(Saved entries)
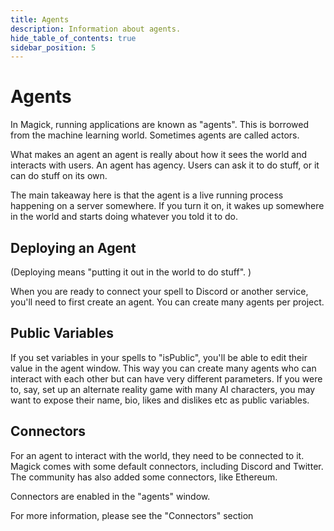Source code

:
 ```yaml
---
title: Agents
description: Information about agents.
hide_table_of_contents: true
sidebar_position: 5
---
```


# Agents

In Magick, running applications are known as "agents". This is borrowed from the machine learning world. Sometimes agents are called actors.

What makes an agent an agent is really about how it sees the world and interacts with users. An agent has agency. Users can ask it to do stuff, or it can do stuff on its own.

The main takeaway here is that the agent is a live running process happening on a server somewhere. If you turn it on, it wakes up somewhere in the world and starts doing whatever you told it to do.

## Deploying an Agent

(Deploying means "putting it out in the world to do stuff". )

When you are ready to connect your spell to Discord or another service, you'll need to first create an agent. You can create many agents per project.

## Public Variables

If you set variables in your spells to "isPublic", you'll be able to edit their value in the agent window. This way you can create many agents who can interact with each other but can have very different parameters. If you were to, say, set up an alternate reality game with many AI characters, you may want to expose their name, bio, likes and dislikes etc as public variables.

## Connectors

For an agent to interact with the world, they need to be connected to it. Magick comes with some default connectors, including Discord and Twitter. The community has also added some connectors, like Ethereum.

Connectors are enabled in the "agents" window.

For more information, please see the "Connectors" section
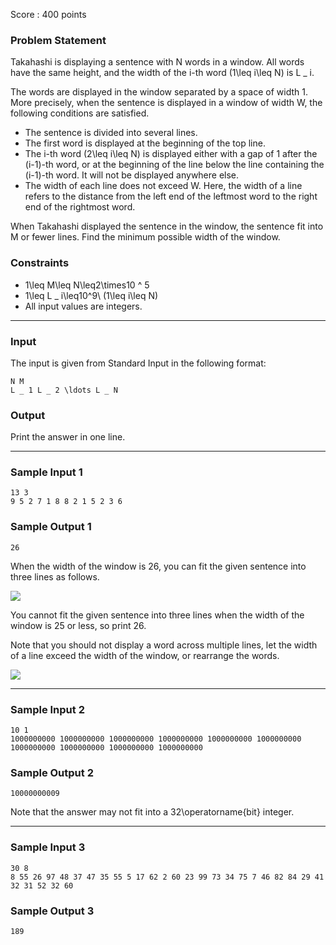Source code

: Score : 400 points

### Problem Statement

Takahashi is displaying a sentence with N words in a window.
All words have the same height, and the width of the i-th word (1\leq i\leq N) is L \_ i.

The words are displayed in the window separated by a space of width 1.
More precisely, when the sentence is displayed in a window of width W, the following conditions are satisfied.

* The sentence is divided into several lines.
* The first word is displayed at the beginning of the top line.
* The i-th word (2\leq i\leq N) is displayed either with a gap of 1 after the (i-1)-th word, or at the beginning of the line below the line containing the (i-1)-th word. It will not be displayed anywhere else.
* The width of each line does not exceed W. Here, the width of a line refers to the distance from the left end of the leftmost word to the right end of the rightmost word.

When Takahashi displayed the sentence in the window, the sentence fit into M or fewer lines.
Find the minimum possible width of the window.

### Constraints

* 1\leq M\leq N\leq2\times10 ^ 5
* 1\leq L \_ i\leq10^9\ (1\leq i\leq N)
* All input values are integers.

---

### Input

The input is given from Standard Input in the following format:

```
N M
L _ 1 L _ 2 \ldots L _ N
```

### Output

Print the answer in one line.

---

### Sample Input 1

```
13 3
9 5 2 7 1 8 8 2 1 5 2 3 6
```

### Sample Output 1

```
26
```

When the width of the window is 26, you can fit the given sentence into three lines as follows.

![](https://img.atcoder.jp/abc319/710c42acf58eacf40178e28a0a0b3a2c.png)

You cannot fit the given sentence into three lines when the width of the window is 25 or less, so print 26.

Note that you should not display a word across multiple lines, let the width of a line exceed the width of the window, or rearrange the words.

![](https://img.atcoder.jp/abc319/ed3aac3d0c0eb00c5663aa6a95023b33.png)

---

### Sample Input 2

```
10 1
1000000000 1000000000 1000000000 1000000000 1000000000 1000000000 1000000000 1000000000 1000000000 1000000000
```

### Sample Output 2

```
10000000009
```

Note that the answer may not fit into a 32\operatorname{bit} integer.

---

### Sample Input 3

```
30 8
8 55 26 97 48 37 47 35 55 5 17 62 2 60 23 99 73 34 75 7 46 82 84 29 41 32 31 52 32 60
```

### Sample Output 3

```
189
```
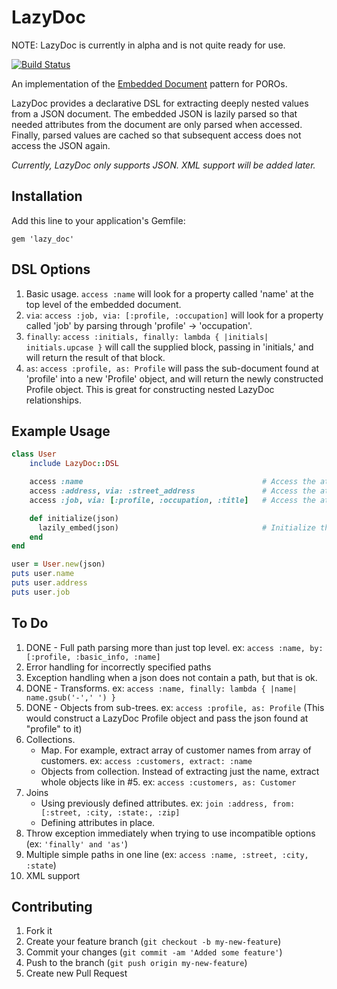 # LazyDoc

NOTE: LazyDoc is currently in alpha and is not quite ready for use.

[![Build Status](https://travis-ci.org/ryanoglesby08/lazy-doc.png)](https://travis-ci.org/ryanoglesby08/lazy-doc)



An implementation of the [Embedded Document](http://martinfowler.com/bliki/EmbeddedDocument.html) pattern for POROs.

LazyDoc provides a declarative DSL for extracting deeply nested values from a JSON document. The embedded JSON is lazily
parsed so that needed attributes from the document are only parsed when accessed. Finally, parsed values are cached
so that subsequent access does not access the JSON again.

*Currently, LazyDoc only supports JSON. XML support will be added later.*

## Installation

Add this line to your application's Gemfile:

    gem 'lazy_doc'

## DSL Options

1. Basic usage. `access :name` will look for a property called 'name' at the top level of the embedded document.
2. `via`: `access :job, via: [:profile, :occupation]` will look for a property called 'job' by parsing through
'profile' -> 'occupation'.
3. `finally`: `access :initials, finally: lambda { |initials| initials.upcase }` will call the supplied block, passing in
'initials,' and will return the result of that block.
4. `as`: `access :profile, as: Profile` will pass the sub-document found at 'profile' into a new 'Profile' object, and will return
the newly constructed Profile object. This is great for constructing nested LazyDoc relationships.

## Example Usage

```ruby
class User
    include LazyDoc::DSL

    access :name                                        # Access the attribute "name"
    access :address, via: :street_address               # Access the attribute "street_address"
    access :job, via: [:profile, :occupation, :title]   # Access the attribute "title" found at "profile" -> "occupation"

    def initialize(json)
      lazily_embed(json)                                # Initialize the LazyDoc object
    end
end

user = User.new(json)
puts user.name
puts user.address
puts user.job
```

## To Do

1. DONE - Full path parsing more than just top level.  ex: `access :name, by: [:profile, :basic_info, :name]`
2. Error handling for incorrectly specified paths
3. Exception handling when a json does not contain a path, but that is ok.
4. DONE - Transforms. ex: `access :name, finally: lambda { |name| name.gsub('-',' ') }`
5. DONE - Objects from sub-trees.  ex: `access :profile, as: Profile` (This would construct a LazyDoc Profile object and pass the json found at "profile" to it)
6. Collections.
    - Map. For example, extract array of customer names from array of customers. ex: `access :customers, extract: :name`
    - Objects from collection. Instead of extracting just the name, extract whole objects like in #5.  ex:  `access :customers, as: Customer`
7. Joins
    - Using previously defined attributes. ex: `join :address, from: [:street, :city, :state:, :zip]`
    - Defining attributes in place.
8. Throw exception immediately when trying to use incompatible options (ex: `'finally' and 'as'`)
9. Multiple simple paths in one line (ex: `access :name, :street, :city, :state`)
10. XML support

## Contributing

1. Fork it
2. Create your feature branch (`git checkout -b my-new-feature`)
3. Commit your changes (`git commit -am 'Added some feature'`)
4. Push to the branch (`git push origin my-new-feature`)
5. Create new Pull Request
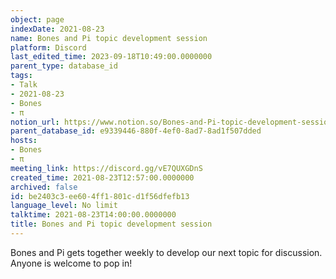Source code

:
 ```yaml
---
object: page
indexDate: 2021-08-23
name: Bones and Pi topic development session
platform: Discord
last_edited_time: 2023-09-18T10:49:00.0000000
parent_type: database_id
tags:
- Talk
- 2021-08-23
- Bones
- π
notion_url: https://www.notion.so/Bones-and-Pi-topic-development-session-be2403c3ee604ff1801cd1f56dfefb13
parent_database_id: e9339446-880f-4ef0-8ad7-8ad1f507dded
hosts:
- Bones
- π
meeting_link: https://discord.gg/vE7QUXGDnS
created_time: 2021-08-23T12:57:00.0000000
archived: false
id: be2403c3-ee60-4ff1-801c-d1f56dfefb13
language_level: No limit
talktime: 2021-08-23T14:00:00.0000000
title: Bones and Pi topic development session
---
```


Bones and Pi gets together weekly to develop our next topic for discussion.
Anyone is welcome to pop in!










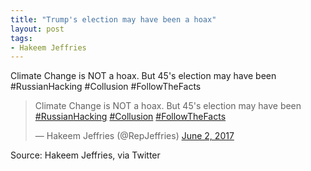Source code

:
 ```yaml
---
title: "Trump's election may have been a hoax"
layout: post
tags:
- Hakeem Jeffries
---
```


Climate Change is NOT a hoax. But 45's election may have been #RussianHacking #Collusion #FollowTheFacts

<blockquote class="twitter-tweet"><p lang="en" dir="ltr">Climate Change is NOT a hoax. But 45&#39;s election may have been <a href="https://twitter.com/hashtag/RussianHacking?src=hash&amp;ref_src=twsrc%5Etfw">#RussianHacking</a> <a href="https://twitter.com/hashtag/Collusion?src=hash&amp;ref_src=twsrc%5Etfw">#Collusion</a> <a href="https://twitter.com/hashtag/FollowTheFacts?src=hash&amp;ref_src=twsrc%5Etfw">#FollowTheFacts</a></p>&mdash; Hakeem Jeffries (@RepJeffries) <a href="https://twitter.com/RepJeffries/status/870630992528248832?ref_src=twsrc%5Etfw">June 2, 2017</a></blockquote> <script async src="https://platform.twitter.com/widgets.js" charset="utf-8"></script>

Source: Hakeem Jeffries, via Twitter
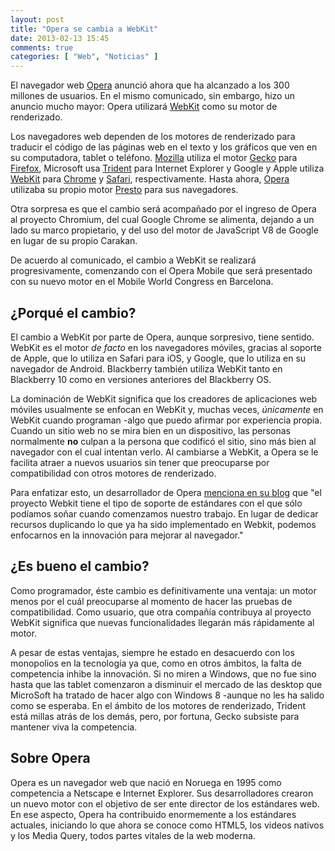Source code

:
 ```yaml
---
layout: post
title: "Opera se cambia a WebKit"
date: 2013-02-13 15:45
comments: true
categories: [ "Web", "Noticias" ]
---
```


El navegador web [Opera][opera] anunció ahora que ha alcanzado a los 300 millones de usuarios. En el mismo comunicado, sin embargo,
hizo un anuncio mucho mayor: Opera utilizará [WebKit][webkit] como su motor de renderizado. 

<!-- more -->

Los navegadores web dependen de los motores de renderizado para traducir el código de las páginas web en el texto y los gráficos
que ven en su computadora, tablet o teléfono. [Mozilla][mozilla] utiliza el motor [Gecko][gecko] para [Firefox][firefox], 
Microsoft usa [Trident][trident] para Internet Explorer y Google y Apple utiliza [WebKit][webkit] para [Chrome][chrome] y 
[Safari][safari], respectivamente. Hasta ahora, [Opera][opera] utilizaba su propio motor [Presto][presto] para sus navegadores.

Otra sorpresa es que el cambio será acompañado por el ingreso de Opera al proyecto Chromium, del cual Google Chrome se alimenta,
dejando a un lado su marco propietario, y del uso del motor de JavaScript V8 de Google en lugar de su propio Carakan.

De acuerdo al comunicado, el cambio a WebKit se realizará progresivamente, comenzando con el Opera Mobile que será presentado
con su nuevo motor en el Mobile World Congress en Barcelona.

¿Porqué el cambio?
------------------

El cambio a WebKit por parte de Opera, aunque sorpresivo, tiene sentido. WebKit es el motor _de facto_ en los navegadores
móviles, gracias al soporte de Apple, que lo utiliza en Safari para iOS, y Google, que lo utiliza en su navegador de Android.
Blackberry también utiliza WebKit tanto en Blackberry 10 como en versiones anteriores del Blackberry OS.

La dominación de WebKit significa que los creadores de aplicaciones web móviles usualmente se enfocan en WebKit y, muchas 
veces, _únicamente_ en WebKit cuando programan -algo que puedo afirmar por experiencia propia. Cuando un sitio web no se mira 
bien en un dispositivo, las personas normalmente __no__ culpan a la persona que codificó el sitio, sino más bien al navegador 
con el cual intentan verlo. Al cambiarse a WebKit, a Opera se le facilita atraer a nuevos usuarios sin tener que preocuparse 
por compatibilidad con otros motores de renderizado.

Para enfatizar esto, un desarrollador de Opera [menciona en su blog][blog] que "el proyecto Webkit tiene el tipo de soporte 
de estándares con el que sólo podíamos soñar cuando comenzamos nuestro trabajo. En lugar de dedicar recursos duplicando lo que ya ha sido implementado en Webkit, podemos enfocarnos en la innovación para mejorar al navegador."

¿Es bueno el cambio?
--------------------

Como programador, éste cambio es definitivamente una ventaja: un motor menos por el cuál preocuparse al momento de hacer
las pruebas de compatibilidad. Como usuario, que otra compañía contribuya al proyecto WebKit significa que nuevas funcionalidades
llegarán más rápidamente al motor.

A pesar de estas ventajas, siempre he estado en desacuerdo con los monopolios en la tecnología ya que, como en otros ámbitos, la
falta de competencia inhibe la innovación. Si no miren a Windows, que no fue sino hasta que las tablet comenzaron a disminuir el
mercado de las desktop que MicroSoft ha tratado de hacer algo con Windows 8 -aunque no les ha salido como se esperaba. En el
ámbito de los motores de renderizado, Trident está millas atrás de los demás, pero, por fortuna, Gecko subsiste para 
mantener viva la competencia.

Sobre Opera
-----------

Opera es un navegador web que nació en Noruega en 1995 como competencia a Netscape e Internet Explorer. Sus desarrolladores
crearon un nuevo motor con el objetivo de ser ente director de los estándares web. En ese aspecto, Opera ha contribuido 
enormemente a los estándares actuales, iniciando lo que ahora se conoce como HTML5, los videos nativos y los Media Query, 
todos partes vitales de la web moderna.

[opera]: http://www.opera.com/ "Navegador Web Opera"
[webkit]: http://www.webkit.org/ "Proyecto WebKit"
[mozilla]: http://www.mozilla.org/ "Mozilla"
[gecko]: https://developer.mozilla.org/en-US/docs/Mozilla/Gecko "Motor de Renderizado Gecko"
[firefox]: http://www.mozilla.org/es-MX/firefox/new/ "Firefox"
[trident]: http://es.wikipedia.org/wiki/Trident "Trident"
[chrome]: http://www.google.com/chrome "Navegador Web Chrome"
[safari]: http://www.apple.com/safari/ "Navegador Web Safari"
[presto]: http://es.wikipedia.org/wiki/Elektra_(motor_de_renderizado) "Motor de Renderizado Presto"
[chromium]: http://www.chromium.org/ "Proyecto Chromium"
[blog]: http://my.opera.com/ODIN/blog/300-million-users-and-move-to-webkit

## GOAL OF THE EXERCISE
Begin at the line that has "LazyDoc provides a" in the entries above; stop after the line that has "so that subsequent". Transcribe exactly those lines and no others.

## RESPONSE FOR THIS EXERCISE
LazyDoc provides a declarative DSL for extracting deeply nested values from a JSON document. The embedded JSON is lazily
parsed so that needed attributes from the document are only parsed when accessed. Finally, parsed values are cached
so that subsequent access does not access the JSON again.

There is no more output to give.